Anyway... Tony mentioned that they are still working on ways to refine the system. Certain flaws, like the logjams that occurred at certain scores (like a score of 60 on WOD 12.2) are probably fixable with different programming, and there are some tweaks that could be made to address other concerns (for instance, only allowing scores from athletes who compete in all workouts). But I had another thought that would allow us to stick with the points-per-place system while gaining some of the advantages of a standard deviation system.

At the Games for the past two years, the points-per-place has been modified to award points in descending order based on place, with the high score winning (in contrast to the open and regionals, where the actual ranking is added up and the low score wins). In addition, the Games scoring system has wider gaps between places toward the top of the leaderboard. In my opinion, this is an improvement over the traditional points-per-place system because it gives more weight to the elite performances. However, I think we can do a little better.

First, here is my rationale for why

*we*

*should*have wider gaps between the top places. If you look at how the actual results of most workouts are distributed, you'll see the performance gaps are indeed wider at the top end. The graph below is a histogram of results from Men's Open WOD 12.3 last year:

There are fewer athletes at the top end than there are in the middle, so it makes sense to reward each successive place with a wider point gap. However, the same thing occurs on the low end, with the scores being more and more spread out. But the current Games scoring table does not reflect this - the gaps get smaller and smaller the further down the leaderboard you go (the current Open scoring system obviously has equal gaps throughout the entire leaderboard).

Now, another issue with the current Games scoring table is that it's set up to handle only one size of competition (the maximum it could handle is around 60). So let's try to set up a scoring table that will address my concern about the distribution of scores but can be used for a comeptition of any size (even the Open).

Obviously, the pure points-per-place system used in the Open will work on a competition of any size, but what is essentially does is assume we have a uniform distribution of scores. Basically, the point spread between any two places is the same regardless of where you fall in the spectrum. So what happens is the point difference between 100 burpees and 105 burpees becomes much wider than the gap between 50 and 55 or 140 and 145. So my suggestion is this: let's use a scoring table that ranges from 0-100 but reflects a normal (bell-shaped) distribution rather than a uniform (flat) distribution. The graph below shows that same histogram of WOD 12.3 (green), along with a histogram of my suggested scores (red) and a histogram of the current open points (blue). The scale is different on each histogram, but there are 10 even intervals for each, so you can focus on how the shapes line up.

You can see that the points awarded with the proposed system are much more closely aligned with the actual performances than the current system. And this was done without using the actual performances themselves - I just assumed the distribution of performances was normal and awarded points, based on rank, to fit the assumed distribution.

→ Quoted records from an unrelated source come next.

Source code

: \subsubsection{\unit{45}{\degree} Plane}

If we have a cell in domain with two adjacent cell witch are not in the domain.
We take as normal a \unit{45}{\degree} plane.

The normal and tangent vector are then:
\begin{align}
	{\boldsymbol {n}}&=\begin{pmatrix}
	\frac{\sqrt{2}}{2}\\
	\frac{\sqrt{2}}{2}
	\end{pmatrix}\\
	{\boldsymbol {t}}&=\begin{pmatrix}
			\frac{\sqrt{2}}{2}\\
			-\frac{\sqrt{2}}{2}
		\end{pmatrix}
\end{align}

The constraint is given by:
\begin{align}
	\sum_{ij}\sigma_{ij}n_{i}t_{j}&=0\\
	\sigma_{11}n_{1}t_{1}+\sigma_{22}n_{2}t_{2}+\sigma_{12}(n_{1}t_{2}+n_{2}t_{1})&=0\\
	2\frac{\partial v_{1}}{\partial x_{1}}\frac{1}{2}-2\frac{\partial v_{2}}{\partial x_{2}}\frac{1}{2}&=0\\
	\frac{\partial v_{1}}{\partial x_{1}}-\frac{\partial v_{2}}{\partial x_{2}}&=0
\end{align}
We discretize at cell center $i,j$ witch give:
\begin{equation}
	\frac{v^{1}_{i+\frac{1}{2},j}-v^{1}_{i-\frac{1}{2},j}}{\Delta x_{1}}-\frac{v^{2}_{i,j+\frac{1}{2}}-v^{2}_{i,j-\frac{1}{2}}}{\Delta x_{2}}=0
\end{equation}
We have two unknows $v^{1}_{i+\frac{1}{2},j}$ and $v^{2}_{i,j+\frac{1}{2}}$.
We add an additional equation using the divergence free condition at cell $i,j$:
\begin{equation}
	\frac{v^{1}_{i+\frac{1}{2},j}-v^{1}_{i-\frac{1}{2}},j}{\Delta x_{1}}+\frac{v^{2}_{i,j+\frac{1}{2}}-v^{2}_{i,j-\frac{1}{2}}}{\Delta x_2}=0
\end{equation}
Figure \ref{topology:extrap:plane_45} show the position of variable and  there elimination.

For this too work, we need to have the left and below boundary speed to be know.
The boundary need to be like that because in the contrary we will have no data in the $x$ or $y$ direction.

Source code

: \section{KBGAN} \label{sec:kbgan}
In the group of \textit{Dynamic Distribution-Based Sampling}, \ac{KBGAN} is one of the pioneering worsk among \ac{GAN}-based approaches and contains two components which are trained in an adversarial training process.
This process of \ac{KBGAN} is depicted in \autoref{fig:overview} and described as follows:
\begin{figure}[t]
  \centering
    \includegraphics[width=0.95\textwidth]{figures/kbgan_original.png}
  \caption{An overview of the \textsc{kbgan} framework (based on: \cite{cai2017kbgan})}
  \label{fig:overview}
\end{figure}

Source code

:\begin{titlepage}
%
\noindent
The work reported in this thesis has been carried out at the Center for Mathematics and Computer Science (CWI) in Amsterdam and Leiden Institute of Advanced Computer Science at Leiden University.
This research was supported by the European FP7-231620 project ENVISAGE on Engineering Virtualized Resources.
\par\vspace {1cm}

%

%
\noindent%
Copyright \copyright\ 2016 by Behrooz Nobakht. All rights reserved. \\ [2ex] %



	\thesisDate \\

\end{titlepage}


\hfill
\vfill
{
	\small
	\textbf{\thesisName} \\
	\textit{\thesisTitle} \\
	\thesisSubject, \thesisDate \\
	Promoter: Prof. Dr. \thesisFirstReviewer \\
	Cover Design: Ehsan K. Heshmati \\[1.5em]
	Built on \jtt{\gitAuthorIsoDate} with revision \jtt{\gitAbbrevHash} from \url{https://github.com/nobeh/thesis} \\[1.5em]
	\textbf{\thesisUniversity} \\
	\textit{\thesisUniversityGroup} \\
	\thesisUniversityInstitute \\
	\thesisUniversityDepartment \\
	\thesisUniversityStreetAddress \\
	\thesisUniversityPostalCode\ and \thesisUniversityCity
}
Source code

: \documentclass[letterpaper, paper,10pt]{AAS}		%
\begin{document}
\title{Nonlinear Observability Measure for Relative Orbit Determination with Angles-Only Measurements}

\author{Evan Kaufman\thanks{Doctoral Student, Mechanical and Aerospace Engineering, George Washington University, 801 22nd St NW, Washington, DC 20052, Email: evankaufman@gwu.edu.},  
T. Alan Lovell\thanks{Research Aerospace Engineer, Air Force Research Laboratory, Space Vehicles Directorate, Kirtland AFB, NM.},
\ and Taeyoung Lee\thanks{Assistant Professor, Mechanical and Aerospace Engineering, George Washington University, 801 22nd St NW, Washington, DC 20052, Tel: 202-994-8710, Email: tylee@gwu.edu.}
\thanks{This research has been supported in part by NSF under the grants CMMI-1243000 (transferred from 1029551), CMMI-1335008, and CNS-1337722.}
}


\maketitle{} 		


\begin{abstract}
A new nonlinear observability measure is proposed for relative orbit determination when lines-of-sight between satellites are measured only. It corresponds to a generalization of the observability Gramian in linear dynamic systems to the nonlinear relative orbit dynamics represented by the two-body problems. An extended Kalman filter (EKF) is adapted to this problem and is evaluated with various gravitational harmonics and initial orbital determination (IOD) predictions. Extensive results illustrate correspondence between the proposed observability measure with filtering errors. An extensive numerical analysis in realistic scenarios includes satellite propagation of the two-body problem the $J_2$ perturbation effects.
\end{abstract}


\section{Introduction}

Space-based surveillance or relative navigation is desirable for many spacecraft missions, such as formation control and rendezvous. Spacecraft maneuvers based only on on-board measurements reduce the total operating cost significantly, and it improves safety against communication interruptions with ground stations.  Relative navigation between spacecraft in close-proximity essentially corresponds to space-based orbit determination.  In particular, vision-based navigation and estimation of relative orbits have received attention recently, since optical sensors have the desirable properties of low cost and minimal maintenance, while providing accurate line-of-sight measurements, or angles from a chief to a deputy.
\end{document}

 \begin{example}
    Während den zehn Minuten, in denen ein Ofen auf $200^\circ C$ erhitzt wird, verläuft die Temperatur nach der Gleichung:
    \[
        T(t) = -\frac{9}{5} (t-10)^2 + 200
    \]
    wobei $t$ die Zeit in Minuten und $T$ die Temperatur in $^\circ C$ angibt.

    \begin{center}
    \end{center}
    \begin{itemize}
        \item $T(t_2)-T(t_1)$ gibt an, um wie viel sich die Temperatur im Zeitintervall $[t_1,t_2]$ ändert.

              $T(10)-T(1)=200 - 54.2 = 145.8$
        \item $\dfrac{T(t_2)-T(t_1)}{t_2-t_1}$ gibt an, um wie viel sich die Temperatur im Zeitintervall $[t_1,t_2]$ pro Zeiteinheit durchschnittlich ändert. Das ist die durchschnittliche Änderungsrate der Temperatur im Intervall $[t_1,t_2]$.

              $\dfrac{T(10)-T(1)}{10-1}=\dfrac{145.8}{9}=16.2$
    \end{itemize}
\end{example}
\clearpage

Now, you may be asking, how well does this distribution fare when we limit the field to only the elite athletes? Well, the shape does not tend to match up as well as we saw in the graph above. Part of this is due to the field simply being smaller, so there is naturally more opportunity for variance from the expected distribution. However, for almost every event in last year's Games, there is no question that the normal distribution is a better fit than the current Games scoring table. The chart below shows a histogram the actual results from the men's Track Triplet along with the distribution of scores using the proposed scoring table and the current scoring table. I have displayed the distribution of scores from the scoring table with lines rather than bars to make the various shapes easier to discern.

As stated above, we do not perfectly match the actual distribution of results. But clearly the actual results are better modeled with the normal distribution than with the current scoring table. As further evidence, the R-squared between the actual results and the proposed scoring table is 96.0%; the R-squared between the actual results and the current scoring table is only 83.9%. If we make this same comparison for each of the first 10 events for men and women (excluding the obstacle course, which was a bracket-style tournament), the R-squared was higher with the proposed scoring table than with the current table, with the exception of the women's Medball-HSPU workout.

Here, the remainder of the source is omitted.